GIVEN RECORDS Start Marker
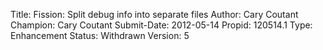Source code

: Title:       Fission: Split debug info into separate files
Author:      Cary Coutant
Champion:    Cary Coutant
Submit-Date: 2012-05-14
Propid:      120514.1
Type:        Enhancement
Status:      Withdrawn
Version:     5


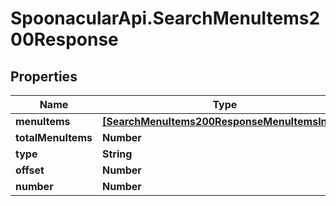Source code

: # SpoonacularApi.SearchMenuItems200Response

## Properties

Name | Type | Description | Notes
------------ | ------------- | ------------- | -------------
**menuItems** | [**[SearchMenuItems200ResponseMenuItemsInner]**](SearchMenuItems200ResponseMenuItemsInner.md) |  | 
**totalMenuItems** | **Number** |  | 
**type** | **String** |  | 
**offset** | **Number** |  | 
**number** | **Number** |  | 


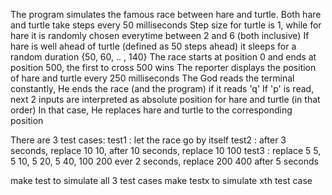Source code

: The program simulates the famous race between hare and turtle.
Both hare and turtle take steps every 50 milliseconds
Step size for turtle is 1, while for hare it is randomly chosen everytime between 2 and 6 (both inclusive)
If hare is well ahead of turtle (defined as 50 steps ahead) it sleeps for a random duration {50, 60, .. , 140}
The race starts at position 0 and ends at position 500, the first to cross 500 wins
The reporter displays the position of hare and turtle every 250 milliseconds
The God reads the terminal constantly, He ends the race (and the program) if it reads 'q'
If 'p' is read, next 2 inputs are interpreted as absolute position for hare and turtle (in that order) 
In that case, He replaces hare and turtle to the corresponding position

There are 3 test cases:
test1 : let the race go by itself
test2 : after 3 seconds, replace 10 10, after 10 seconds, replace 10 100
test3 : replace 5 5, 5 10, 5 20, 5 40, 100 200 ever 2 seconds, replace 200 400 after 5 seconds

make test to simulate all 3 test cases
make testx to simulate xth test case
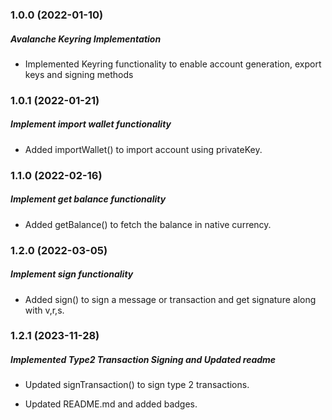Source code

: ### 1.0.0 (2022-01-10)

##### Avalanche Keyring Implementation

- Implemented Keyring functionality to enable account generation, export keys and signing methods

### 1.0.1 (2022-01-21)

##### Implement import wallet functionality

- Added importWallet() to import account using privateKey.

### 1.1.0 (2022-02-16)

##### Implement get balance functionality

- Added getBalance() to fetch the balance in native currency.

### 1.2.0 (2022-03-05)

##### Implement sign functionality

- Added sign() to sign a message or transaction and get signature along with v,r,s.


### 1.2.1 (2023-11-28)

##### Implemented Type2 Transaction Signing and Updated readme

- Updated signTransaction() to sign type 2 transactions.

- Updated README.md and added badges. 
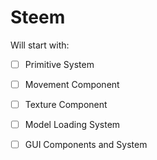 # Steem

Will start with:
- [ ] Primitive System

- [ ] Movement Component
- [ ] Texture Component
- [ ] Model Loading System
- [ ] GUI Components and System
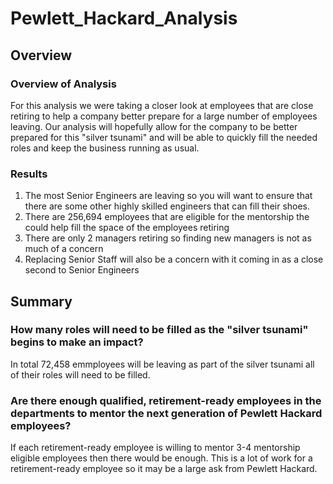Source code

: # Pewlett_Hackard_Analysis
## Overview

### Overview of Analysis
For this analysis we were taking a closer look at employees that are close retiring to help a company better prepare for a large number of employees leaving. Our analysis will hopefully allow for the company to be better prepared for this "silver tsunami" and will be able to quickly fill the needed roles and keep the business running as usual. 

### Results
1. The most Senior Engineers are leaving so you will want to ensure that there are some other highly skilled engineers that can fill their shoes. 
2. There are 256,694 employees that are eligible for the mentorship the could help fill the space of the employees retiring
3. There are only 2 managers retiring so finding new managers is not as much of a concern
4. Replacing Senior Staff will also be a concern with it coming in as a close second to Senior Engineers


## Summary
### How many roles will need to be filled as the "silver tsunami" begins to make an impact?
In total 72,458 emmployees will be leaving as part of the silver tsunami all of their roles will need to be filled. 

### Are there enough qualified, retirement-ready employees in the departments to mentor the next generation of Pewlett Hackard employees?
If each retirement-ready employee is willing to mentor 3-4 mentorship eligible employees then there would be enough. This is a lot of work for a retirement-ready employee so it may be a large ask from Pewlett Hackard.


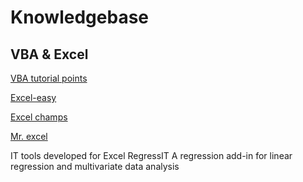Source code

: # Knowledgebase




## VBA & Excel


[VBA tutorial points](https://www.tutorialspoint.com/vba/index.htm)   

[Excel-easy](https://www.excel-easy.com/vba.html)

[Excel champs](https://excelchamps.com/vba/)

[Mr. excel](https://www.mrexcel.com/board/)

IT tools developed for Excel
RegressIT                                                                         A regression add-in for linear regression and multivariate data analysis


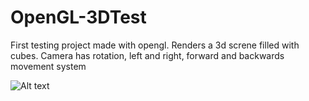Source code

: # OpenGL-3DTest
First testing project made with opengl. Renders a 3d screne filled with cubes. Camera has rotation, left and right, forward and backwards movement system


![Alt text](OpenGLTesting/Screenshots/Screenshot1.png?raw=true "Title")
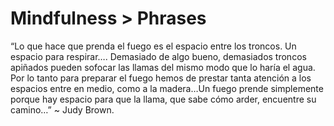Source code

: # Mindfulness > Phrases

“Lo que hace que prenda el fuego es el espacio entre los troncos. Un espacio para respirar…. Demasiado de algo bueno, demasiados troncos apiñados pueden sofocar las llamas del mismo modo que lo haría el agua. Por lo tanto para preparar el fuego hemos de prestar tanta  atención a los espacios entre en medio, como a la madera…Un fuego prende simplemente porque hay espacio para que la llama, que sabe cómo arder, encuentre su camino…”
~ Judy Brown.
GIVEN RECORDS End Marker
Type the entries above out again exactly, with no pictures.

Source code

: Title:       Fission: Split debug info into separate files
Author:      Cary Coutant
Champion:    Cary Coutant
Submit-Date: 2012-05-14
Propid:      120514.1
Type:        Enhancement
Status:      Withdrawn
Version:     5


Source code

: # SpoonacularApi.SearchMenuItems200Response

## Properties

Name | Type | Description | Notes
------------ | ------------- | ------------- | -------------
**menuItems** | [**[SearchMenuItems200ResponseMenuItemsInner]**](SearchMenuItems200ResponseMenuItemsInner.md) |  | 
**totalMenuItems** | **Number** |  | 
**type** | **String** |  | 
**offset** | **Number** |  | 
**number** | **Number** |  | 


Source code

: The program simulates the famous race between hare and turtle.
Both hare and turtle take steps every 50 milliseconds
Step size for turtle is 1, while for hare it is randomly chosen everytime between 2 and 6 (both inclusive)
If hare is well ahead of turtle (defined as 50 steps ahead) it sleeps for a random duration {50, 60, .. , 140}
The race starts at position 0 and ends at position 500, the first to cross 500 wins
The reporter displays the position of hare and turtle every 250 milliseconds
The God reads the terminal constantly, He ends the race (and the program) if it reads 'q'
If 'p' is read, next 2 inputs are interpreted as absolute position for hare and turtle (in that order) 
In that case, He replaces hare and turtle to the corresponding position

There are 3 test cases:
test1 : let the race go by itself
test2 : after 3 seconds, replace 10 10, after 10 seconds, replace 10 100
test3 : replace 5 5, 5 10, 5 20, 5 40, 100 200 ever 2 seconds, replace 200 400 after 5 seconds

make test to simulate all 3 test cases
make testx to simulate xth test case
Source code

: ### 1.0.0 (2022-01-10)

##### Avalanche Keyring Implementation

- Implemented Keyring functionality to enable account generation, export keys and signing methods

### 1.0.1 (2022-01-21)

##### Implement import wallet functionality

- Added importWallet() to import account using privateKey.

### 1.1.0 (2022-02-16)

##### Implement get balance functionality

- Added getBalance() to fetch the balance in native currency.

### 1.2.0 (2022-03-05)

##### Implement sign functionality

- Added sign() to sign a message or transaction and get signature along with v,r,s.


### 1.2.1 (2023-11-28)

##### Implemented Type2 Transaction Signing and Updated readme

- Updated signTransaction() to sign type 2 transactions.

- Updated README.md and added badges. 
 # Steem

Will start with:
- [ ] Primitive System

- [ ] Movement Component
- [ ] Texture Component
- [ ] Model Loading System
- [ ] GUI Components and System
Source code

: # Pewlett_Hackard_Analysis
## Overview

### Overview of Analysis
For this analysis we were taking a closer look at employees that are close retiring to help a company better prepare for a large number of employees leaving. Our analysis will hopefully allow for the company to be better prepared for this "silver tsunami" and will be able to quickly fill the needed roles and keep the business running as usual. 

### Results
1. The most Senior Engineers are leaving so you will want to ensure that there are some other highly skilled engineers that can fill their shoes. 
2. There are 256,694 employees that are eligible for the mentorship the could help fill the space of the employees retiring
3. There are only 2 managers retiring so finding new managers is not as much of a concern
4. Replacing Senior Staff will also be a concern with it coming in as a close second to Senior Engineers


## Summary
### How many roles will need to be filled as the "silver tsunami" begins to make an impact?
In total 72,458 emmployees will be leaving as part of the silver tsunami all of their roles will need to be filled. 

### Are there enough qualified, retirement-ready employees in the departments to mentor the next generation of Pewlett Hackard employees?
If each retirement-ready employee is willing to mentor 3-4 mentorship eligible employees then there would be enough. This is a lot of work for a retirement-ready employee so it may be a large ask from Pewlett Hackard.


Source code

: # Knowledgebase




## VBA & Excel


[VBA tutorial points](https://www.tutorialspoint.com/vba/index.htm)   

[Excel-easy](https://www.excel-easy.com/vba.html)

[Excel champs](https://excelchamps.com/vba/)

[Mr. excel](https://www.mrexcel.com/board/)

IT tools developed for Excel
RegressIT                                                                         A regression add-in for linear regression and multivariate data analysis


Source code

: # OpenGL-3DTest
First testing project made with opengl. Renders a 3d screne filled with cubes. Camera has rotation, left and right, forward and backwards movement system


![Alt text](OpenGLTesting/Screenshots/Screenshot1.png?raw=true "Title")
Source code

: # Mindfulness > Phrases

“Lo que hace que prenda el fuego es el espacio entre los troncos. Un espacio para respirar…. Demasiado de algo bueno, demasiados troncos apiñados pueden sofocar las llamas del mismo modo que lo haría el agua. Por lo tanto para preparar el fuego hemos de prestar tanta  atención a los espacios entre en medio, como a la madera…Un fuego prende simplemente porque hay espacio para que la llama, que sabe cómo arder, encuentre su camino…”
~ Judy Brown.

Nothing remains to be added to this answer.